Bestimmung des gewöhnlichen Aufenthalts zur Berechtigung von Grundsicherungsleistungen bei einem Asylberechtigten bzw. Flüchtling

 

Orientierungssatz

1. Für Leistungen der Grundsicherung ist nach § 7 Abs. 1 S. 1 SGB 2 anspruchsberechtigt, wer u. a. seinen gewöhnlichen Aufenthalt in der Bundesrepublik Deutschland hat. Der Begriff orientiert sich allein an den tatsächlichen Verhältnissen. Gemeint ist die Anwesenheit an einem Ort, die nicht nur vorübergehender Natur ist, sondern zukunftsoffen den Lebensmittelpunkt ausmacht. Der Aufenthalt an einem bestimmten Ort in der BRD hat lediglich für die Abgrenzung der örtlichen Zuständigkeit der Leistungsträger Bedeutung.

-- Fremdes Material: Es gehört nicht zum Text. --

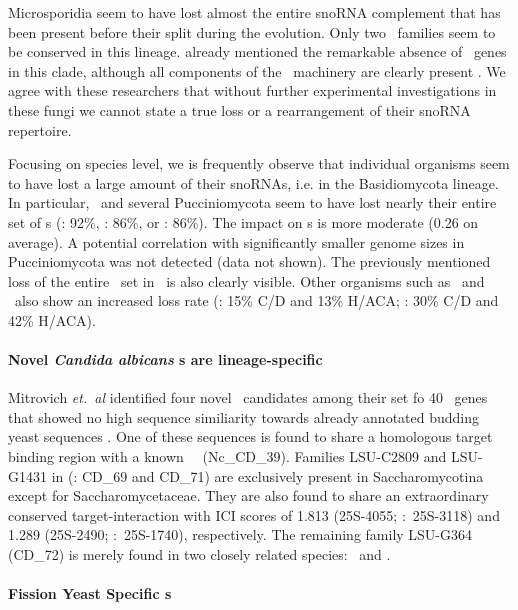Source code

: Microsporidia seem to have lost almost the entire snoRNA complement
that has been present before their split during the evolution.  Only
two \cd\ families seem to be conserved in this lineage.
\citet{Gardner:2010} already mentioned the remarkable absence of \sno\ genes
in this clade, although all components of the \sno\ machinery are
clearly present \cite{Gardner:2010}.  We agree with these researchers
that without further experimental investigations in these fungi we
cannot state a true loss or a rearrangement of their snoRNA
repertoire.

Focusing on species level, we is frequently observe that individual 
organisms seem to have lost a large amount of their snoRNAs, i.e. in
the Basidiomycota lineage.  In particular, \wse\ and several
Pucciniomycota seem to have lost nearly their entire set of \haca s
(\wse: 92\%, \rmi: 86\%, or \sli: 86\%). The impact on \cd s is more
moderate (0.26  on average). A potential correlation with significantly
smaller genome sizes in Pucciniomycota was not detected (data not
shown). The previously mentioned loss of the entire \haca\ set in
\Ptt\ is also clearly visible. Other organisms such as \pan\ and \opi\
also show an increased loss rate (\pan: 15\% C/D and 13\% H/ACA; \opi:
30\% C/D and 42\% H/ACA).

\paragraph{\textbf{Novel \emph{Candida albicans} \sno s are lineage-specific}}

Mitrovich \emph{et.~al} identified four novel \sno\ candidates among
their set fo 40 \sno\ genes that showed no high sequence similiarity
towards already annotated budding yeast sequences
\cite{Mitrovich:2010}. One of these sequences is found to share a
homologous target binding region with a known \ncr\ \sno\
(Nc\_CD\_39). Families LSU-C2809 and LSU-G1431 in
\cite{Mitrovich:2010} (\snostrip: CD\_69 and CD\_71) are exclusively
present in Saccharomycotina except for Saccharomycetaceae. They are
also found to share an extraordinary conserved target-interaction with
ICI scores of 1.813 (25S-4055; \calb:~25S-3118) and 1.289 (25S-2490;
\calb:~25S-1740), respectively. The remaining family LSU-G364 (CD\_72)
is merely found in two closely related species: \cdu\ and \ctr.

\paragraph{\textbf{Fission Yeast Specific \sno s}}

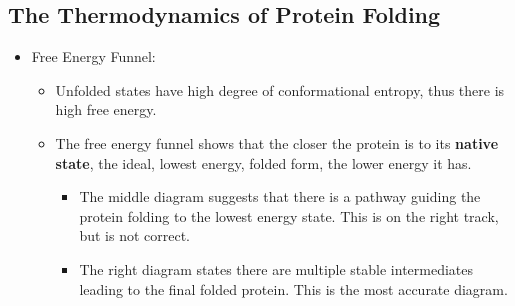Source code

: \documentclass[10pt]{article}
\begin{document}
\subsection*{The Thermodynamics of Protein Folding}
\begin{itemize}
    \item Free Energy Funnel:
    \begin{itemize}
        \item Unfolded states have high degree of conformational entropy, thus there is high free energy.
        \item The free energy funnel shows that the closer the protein is to its \textbf{native state}, the ideal, lowest energy, folded form, the lower energy it has.
        \begin{itemize}
            \item The middle diagram suggests that there is a pathway guiding the protein folding to the lowest energy state.  This is on the right track, but is not correct.
            \item The right diagram states there are multiple stable intermediates leading to the final folded protein.  This is the most accurate diagram.
        \end{itemize}
    \end{itemize}
\end{itemize}
\end{document}
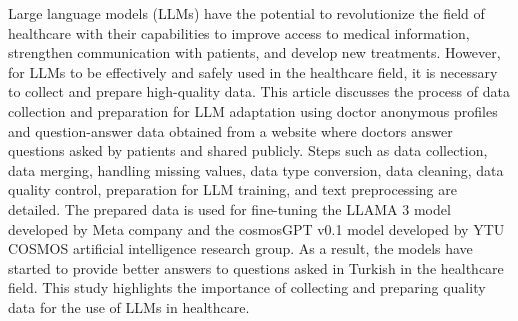 \sloppy
Large language models (LLMs) have the potential to revolutionize the field of healthcare with their capabilities to improve access to medical information, strengthen communication with patients, and develop new treatments. However, for LLMs to be effectively and safely used in the healthcare field, it is necessary to collect and prepare high-quality data. This article discusses the process of data collection and preparation for LLM adaptation using doctor anonymous profiles and question-answer data obtained from a website where doctors answer questions asked by patients and shared publicly. Steps such as data collection, data merging, handling missing values, data type conversion, data cleaning, data quality control, preparation for LLM training, and text preprocessing are detailed. The prepared data is used for fine-tuning the LLAMA 3 model developed by Meta company and the cosmosGPT v0.1 model developed by YTU COSMOS artificial intelligence research group. As a result, the models have started to provide better answers to questions asked in Turkish in the healthcare field. This study highlights the importance of collecting and preparing quality data for the use of LLMs in healthcare.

2. Nach § 36 Abs. 2 SGB 2 ist der Träger örtlich zuständig, in dessen Gebiet die leistungsberechtigte Person nach § 12a Abs. 1 bis 3 AufenthG ihren Wohnsitz zu nehmen hat. Danach ist ein als Asylberechtigter oder als Flüchtling anerkannter Ausländer verpflichtet, für den Zeitraum von drei Jahren ab Anerkennung oder Erteilung der Aufenthaltserlaubnis seinen Wohnsitz in dem Land zu nehmen, in das er zur Durchführung seines Asylverfahrens zugewiesen worden ist.

3. Weil es häufig der Integration nicht förderlich ist, den Betroffenen zu verpflichten, seinen Wohnsitz im Bundesland der Erstzuweisung zu nehmen, ist dem Grundsicherungsträger bei der Festlegung des gewöhnlichen Aufenthalts ein entsprechend großer Ermessensspielraum eingeräumt.

 

Tenor

Die Antragsgegnerin wird im Wege der einstweiligen Anordnung verpflichtet, den Antragstellern vorläufig Leistungen nach dem SGB II in Form des Regelbedarfs in Höhe von je 364,- EUR monatlich für die Zeit ab dem 01.11.2016 bis zu einer rechtskräftigen Entscheidung in der Hauptsache, längstens jedoch bis zum 25.04.2017, zu gewähren.

Im Übrigen wird der Antrag abgelehnt.

Die Antragsgegnerin trägt die außergerichtlichen Kosten der Antragsteller zu ½. Den Antragstellern wird Prozesskostenhilfe unter Beiordnung von Rechtsanwältin N. S. ab 02.11.2016 bewilligt.

 

Gründe

I.

Die Antragsteller begehren die Gewährung vorläufiger Leistungen zur Sicherung des Lebensunterhaltes nach dem SGB II im Wege des einstweiligen Rechtsschutzverfahrens.

Der am 01.01.1993 geborene Antragsteller (Ast 1) und seine am 13.03.1996 geborene Ehefrau (Ast 2) besitzen die syrische Staatsangehörigkeit. Sie sind aus ihrem Heimatland nach Deutschland geflohen. Das Bundesamt für Migration und Flüchtlinge (Außenstelle Halberstadt) hat die Flüchtlingseigenschaft mit Bescheid vom 18.02.2016 anerkannt. Hierüber stellte die Ausländerbehörde des Landkreises Stendal am 20.04.2016 Aufenthaltstitel / Aufenthaltserlaubnis aus, die bis 19.04.2019 gültig ist. Danach sind die Ast berechtigt, eine Erwerbstätigkeit auszuüben.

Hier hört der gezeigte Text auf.